Airbus hat danach, Anfang Dezember 2014, einen Hinweis an alle Betreiber von Flugzeugen der A320-Familie herausgegeben und das Problem beschrieben. Es sei möglich, dass die Computer der Maschinen wegen vereister Sensoren einen Sinkflug auslösten, der sich durch Kommandos am Steuerstick nicht mehr abfangen lasse. In dem Fall müssten die Piloten sofort zwei der drei Sensoren abschalten. Das Flugzeug wechselt dann vom normalen Steuermodus, in dem die Computer überwachen, wie es geflogen werden kann, in einen Ausweichmodus. Die Cockpitbesatzung kann sich dann über die Impulse der Elektronik hinweg setzen.

Ein weiterer ernster Zwischenfall

Es ist allerdings zweifelhaft, ob vereiste Sensoren etwas mit dem Unglück des Germanwings-Fluges 4U9525 zu tun gehabt haben können. Nach Aussage von Experten war das Wetter viel besser und trockener als bei jenem Start im November 2014 in Bilbao. Außerdem dürfte die Besatzung die recht einfachen und klaren Hinweise zu diesem Problem gekannt haben.

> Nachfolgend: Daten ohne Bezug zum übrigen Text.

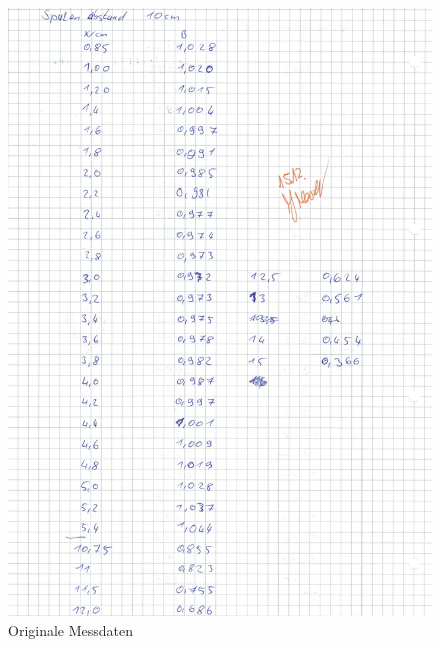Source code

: \begin{figure}[h!]
  \centering
  \includegraphics[width=\textwidth]{OMD6.pdf}
  \caption{Originale Messdaten}
  \label{fig:OMD6}
\end{figure}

Ein weiterer ernster Zwischenfall, eine "schwere Störung" im Vokabular der BfU, betraf ebenfalls einen Germanwings-Flug mit einem der A320 verwandten A319, der im Dezember 2010 von Wien nach Köln führte. Bei der Landung bemerkten beide Piloten einen "intensiven und außergewöhnlichen Geruch", wie es die BfU in einer Studie schildert. Bald bemerkten sie eine "deutliche Beeinträchtigung ihres körperlichen und kognitiven Leistungsvermögens". Sie setzten die Sauerstoffmasken auf und konnten die Maschine sicher landen.

Immer wieder Zwischenfälle mit Gasen und Gerüchen

Danach wurden beide medizinisch versorgt, beim Kopiloten wurde laut BfU ein ungewöhnlich hoher Blutwert der Substanz Creatinkinase gefunden. Sie spielt normalerweise bei der Energieversorgung der Körperzellen eine Rolle; nach einem Herzinfarkt weisen Patienten in der Regel einen erhöhten Wert davon im Blut auf.

Es kommt immer wieder vor, dass Dämpfe oder Gerüche in Cockpit und Kabine wahrzunehmen sind und Piloten oder Kabinenpersonal dann über körperliche Symptome klagen. Eine Studie der BfU aus dem vergangenen Jahr berichtet von 663 solcher Zwischenfälle im Zeitraum 2006 bis 2013. Dabei wurde 460 mal Geruchsbelästigung und 188 mal Rauchentwicklung bemerkt.

Die BfU kommt in ihrer Studie aber zum dem Schluss, dass der Austritt von Gasen im Flugzeug keine unmittelbare, unbeherrschbare Gefahr für die Flugsicherheit darstellt. Piloten konnten bisher stets - zur Not unter Sauerstoffmasken - die Flüge zu einem sicheren Ende bringen.